DATASET:
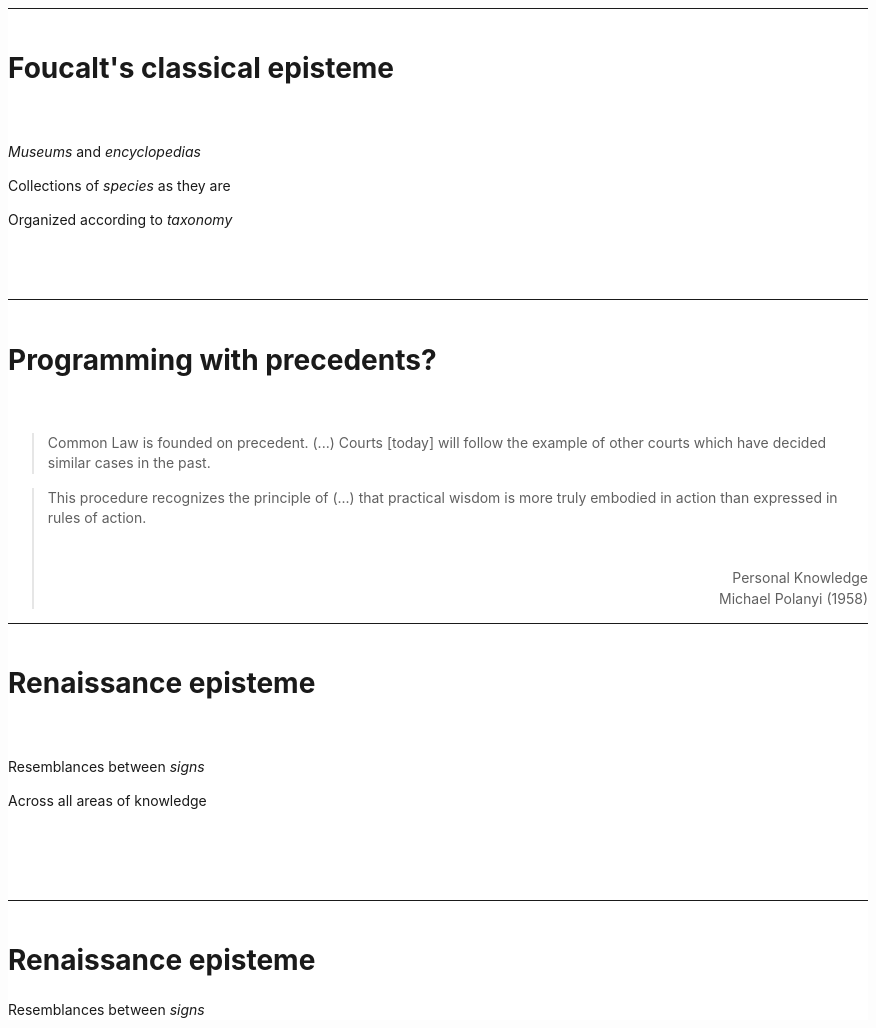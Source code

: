 ---------------------------------------------------------------------------------------------------

# Foucalt's classical episteme

<br />

_Museums_ and _encyclopedias_

Collections of _species_ as they are

Organized according to _taxonomy_

<br />
<br />

---------------------------------------------------------------------------------------------------

# Programming with precedents?

<br />
<div class="fragment">

> Common Law is founded on precedent. (...) Courts [today] will follow the example of other courts which have decided similar cases in the past.

</div><div class="fragment">

> This procedure recognizes the principle of (...) that practical wisdom is more truly embodied in action than expressed in rules of action.
> 
> <p style="text-align:right;width:100%;margin-top:40px">Personal Knowledge<br />Michael Polanyi (1958)</p>

</div>

---------------------------------------------------------------------------------------------------

# Renaissance episteme

<br />

Resemblances between _signs_

Across all areas of knowledge



<br /><br /><br />

---------------------------------------------------------------------------------------------------

# Renaissance episteme

Resemblances between _signs_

WORK TO COMPLETE:
Every line of the listing should be copied precisely, with images omitted.

EXPECTED ANSWER:
Source code

: ---------------------------------------------------------------------------------------------------

# Foucalt's classical episteme

<br />

_Museums_ and _encyclopedias_

Collections of _species_ as they are

Organized according to _taxonomy_

<br />
<br />

---------------------------------------------------------------------------------------------------

# Programming with precedents?

<br />
<div class="fragment">

> Common Law is founded on precedent. (...) Courts [today] will follow the example of other courts which have decided similar cases in the past.

</div><div class="fragment">

> This procedure recognizes the principle of (...) that practical wisdom is more truly embodied in action than expressed in rules of action.
> 
> <p style="text-align:right;width:100%;margin-top:40px">Personal Knowledge<br />Michael Polanyi (1958)</p>

</div>

---------------------------------------------------------------------------------------------------

# Renaissance episteme

<br />

Resemblances between _signs_

Across all areas of knowledge



<br /><br /><br />

---------------------------------------------------------------------------------------------------

# Renaissance episteme

Resemblances between _signs_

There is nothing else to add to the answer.